Technology, explainability, and the argument from coincidence
The continuum argument will only get us as far as the highest resolution of instruments which work like microscopes and telescopes, with their gradually increasing degrees of magnification.  I have also suggested something like it can be used to infer the observability of organisms in the past.  This “time-travel” form is limited to inference about the results of processes which can be observed in a human lifetime.  This leaves a lot to be desired.  Van Fraassen’s clear cases of unobservables still stand.  You can’t turn a microscope up high enough to look at an electron.  However, the continuum argument is bolstered by others.
 Two related arguments are those from technology and explainability.  The technology argument is based on the manipulative success of the technology involved in scientific instruments.  This is the idea that technology, the development and use of which is at least somewhat independent of scientific theory, has a certain degree of recognizable power.  The power of technology independent of theory is evident in cases where the technology is developed and used before the theoretical explanation comes along.   Of course, when a theoretical explanation does accompany powerful technology, it strenthens the case for the accuracy of the instruments even more.  This is the explainability argument.  It is based on the idea that being able to explain the way an instrument works with the relevant scientific theory is another reason to believe in the accuracy of a representation yielded by the instrument.

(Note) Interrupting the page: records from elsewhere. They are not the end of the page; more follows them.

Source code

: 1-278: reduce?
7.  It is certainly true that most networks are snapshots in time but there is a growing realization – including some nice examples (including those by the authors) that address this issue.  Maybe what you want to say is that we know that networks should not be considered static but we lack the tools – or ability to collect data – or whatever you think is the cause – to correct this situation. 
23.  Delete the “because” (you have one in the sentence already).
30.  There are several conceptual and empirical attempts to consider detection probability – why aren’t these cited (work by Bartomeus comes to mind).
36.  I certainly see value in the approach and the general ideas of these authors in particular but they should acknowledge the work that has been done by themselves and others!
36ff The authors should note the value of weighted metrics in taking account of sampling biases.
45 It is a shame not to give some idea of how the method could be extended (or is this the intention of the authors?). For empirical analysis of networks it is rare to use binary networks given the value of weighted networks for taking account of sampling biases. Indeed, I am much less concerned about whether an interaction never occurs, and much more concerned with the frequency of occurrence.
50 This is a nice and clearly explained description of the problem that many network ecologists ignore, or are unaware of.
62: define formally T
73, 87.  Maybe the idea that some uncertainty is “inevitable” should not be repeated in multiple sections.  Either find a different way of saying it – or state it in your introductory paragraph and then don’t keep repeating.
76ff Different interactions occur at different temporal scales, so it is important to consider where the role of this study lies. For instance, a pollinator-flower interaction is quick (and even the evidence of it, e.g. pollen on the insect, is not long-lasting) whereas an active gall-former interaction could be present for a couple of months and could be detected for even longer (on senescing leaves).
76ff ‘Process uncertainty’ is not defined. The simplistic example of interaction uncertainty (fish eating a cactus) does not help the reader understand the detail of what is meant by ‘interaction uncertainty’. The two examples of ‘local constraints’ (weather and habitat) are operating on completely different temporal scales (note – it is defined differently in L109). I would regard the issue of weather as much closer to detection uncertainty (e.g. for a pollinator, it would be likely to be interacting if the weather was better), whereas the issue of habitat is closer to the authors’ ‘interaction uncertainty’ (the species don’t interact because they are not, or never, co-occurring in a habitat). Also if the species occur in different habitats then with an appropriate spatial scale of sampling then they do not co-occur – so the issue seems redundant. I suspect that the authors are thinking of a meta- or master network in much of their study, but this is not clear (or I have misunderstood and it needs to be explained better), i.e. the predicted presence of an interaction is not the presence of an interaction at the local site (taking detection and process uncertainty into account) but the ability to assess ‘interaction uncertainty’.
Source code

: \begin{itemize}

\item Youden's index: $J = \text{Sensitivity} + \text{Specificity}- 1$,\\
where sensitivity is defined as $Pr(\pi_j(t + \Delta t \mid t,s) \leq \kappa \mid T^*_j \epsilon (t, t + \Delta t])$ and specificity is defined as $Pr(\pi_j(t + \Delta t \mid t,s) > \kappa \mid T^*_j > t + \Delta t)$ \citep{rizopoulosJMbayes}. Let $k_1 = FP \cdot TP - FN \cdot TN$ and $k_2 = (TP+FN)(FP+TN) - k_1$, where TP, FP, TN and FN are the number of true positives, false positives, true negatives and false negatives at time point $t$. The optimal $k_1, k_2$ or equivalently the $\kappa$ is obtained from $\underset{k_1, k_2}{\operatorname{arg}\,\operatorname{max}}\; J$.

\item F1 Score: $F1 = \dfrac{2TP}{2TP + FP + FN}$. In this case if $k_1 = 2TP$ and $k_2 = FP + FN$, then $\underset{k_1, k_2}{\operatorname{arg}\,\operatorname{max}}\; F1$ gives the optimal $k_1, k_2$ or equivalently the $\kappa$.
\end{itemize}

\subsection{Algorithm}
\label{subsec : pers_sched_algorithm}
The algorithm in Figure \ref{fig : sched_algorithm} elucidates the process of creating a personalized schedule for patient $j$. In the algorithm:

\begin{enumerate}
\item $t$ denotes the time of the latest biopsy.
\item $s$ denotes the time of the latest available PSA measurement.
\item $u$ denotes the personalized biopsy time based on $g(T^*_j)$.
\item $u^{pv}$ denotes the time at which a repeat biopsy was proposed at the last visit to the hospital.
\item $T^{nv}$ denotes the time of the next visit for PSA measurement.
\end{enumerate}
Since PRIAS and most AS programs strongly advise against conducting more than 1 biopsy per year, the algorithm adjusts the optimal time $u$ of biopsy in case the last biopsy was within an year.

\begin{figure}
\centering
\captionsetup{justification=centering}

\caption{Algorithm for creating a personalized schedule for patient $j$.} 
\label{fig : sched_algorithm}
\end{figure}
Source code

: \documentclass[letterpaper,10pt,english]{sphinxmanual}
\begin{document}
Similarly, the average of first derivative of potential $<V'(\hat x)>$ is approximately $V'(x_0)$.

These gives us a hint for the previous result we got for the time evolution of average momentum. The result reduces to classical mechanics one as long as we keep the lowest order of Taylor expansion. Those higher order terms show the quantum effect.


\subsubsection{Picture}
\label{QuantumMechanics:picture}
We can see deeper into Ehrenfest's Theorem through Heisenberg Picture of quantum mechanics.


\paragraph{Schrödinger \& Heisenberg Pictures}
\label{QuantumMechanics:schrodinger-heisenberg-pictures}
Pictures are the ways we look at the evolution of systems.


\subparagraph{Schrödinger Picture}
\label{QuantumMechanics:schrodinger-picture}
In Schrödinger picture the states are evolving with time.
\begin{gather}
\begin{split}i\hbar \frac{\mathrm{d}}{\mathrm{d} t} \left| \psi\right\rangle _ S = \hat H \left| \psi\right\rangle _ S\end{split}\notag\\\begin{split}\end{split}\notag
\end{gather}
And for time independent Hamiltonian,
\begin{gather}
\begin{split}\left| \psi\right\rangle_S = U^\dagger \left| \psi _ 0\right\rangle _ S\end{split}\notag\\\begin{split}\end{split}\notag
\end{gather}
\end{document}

 Technology and explainability connect in a special way.  That the manipulative power of instruments and methods can be explained by scientific theories is reason to believe that the theories are approximately true.  The move toward greater complexity and explanatory power over the course of the history of science has been accompanied by more and more powerful technology.  We have a body of scientific theories which have enabled the progress of technology, can explain the workings of the technology, and also fit to a great degree with an enormous body of empirical evidence.  It would be a miracle indeed if those scientific theories did not refer to the workings of the world in an approximately accurate and steadily improving way.
 Perhaps the most powerful of the arguments allied with the continuum and explainability arguments is one which Ian Hacking calls the argument from coincidence.  It is similar to my thought experiment which shows the independence of the observable world.  The idea is that different instruments, the technology of which depends on different parts of science, reveal the same phenomena.  Hacking cites the example of an electron microscope showing constellations of dense bodies on red blood platelets.   The experimenter suspected that the dense bodies were artifacts of the electron microscope equipment, and checked the same sample with a fluorescent microscope.  The light microscope revealed the same bodies in the same constellations, verifying their independence from the electron microscopy method.  Examples of observing the same phenomena with different instrumentation abound.  They prove that each individual method is not arbitrary or constructed.  The similarity of results means that, for social constructivists to prove that an eperimental result is constructed, they would have to prove that every other method that might test the same phenomena would also not only be constructed, but be constructed in a way that would yeild the same results.  This indicates a picture of science as something more than isolated practices which seem to lend themselves to being viewed as construced.  If different, relatively isolated parts of science indicate the same result, we are lead to a picture of science as one big, extremely coherent social construction, one which acts a lot like an activity that finds out about an independent, real world.  As Hacking puts it, “it would be a preposterous coincidence if two totally different kinds of physical systems were to produce exactly the same arrangements of dots on micrographs.”
 To get back to observability, the argument from coincidence is another good reason to believe in the accuracy of the representations of scientific instruments.  We can compare images across different methods, which gives us faith in the methods and in the idea that the entities we perceive with instruments act like entities we can observe without instruments.  Our increased confidence in the accuracy of instruments gives us reason to believe that the representations they produce allow us to observe the phenomena under study.  That the phenomena can be consistently observed in different ways is reason to believe in their independence from any of the methods of observation.  This is a general point, not one based on the resolution of microscopes.  The argument from coincidence is, in itself, a reason to believe in the reality of the observed phenomena, because of what it indicates about the possibility of the accuracy of our observations.  The power and reliability of instruments make the unobservable observable.  The observability of previously-unobservable phenomena in different and accurate experimental set-ups gives us confidence in the independence and reality of the phenomena in the same way as our observation of ordinary objects gives us confidence in their independence.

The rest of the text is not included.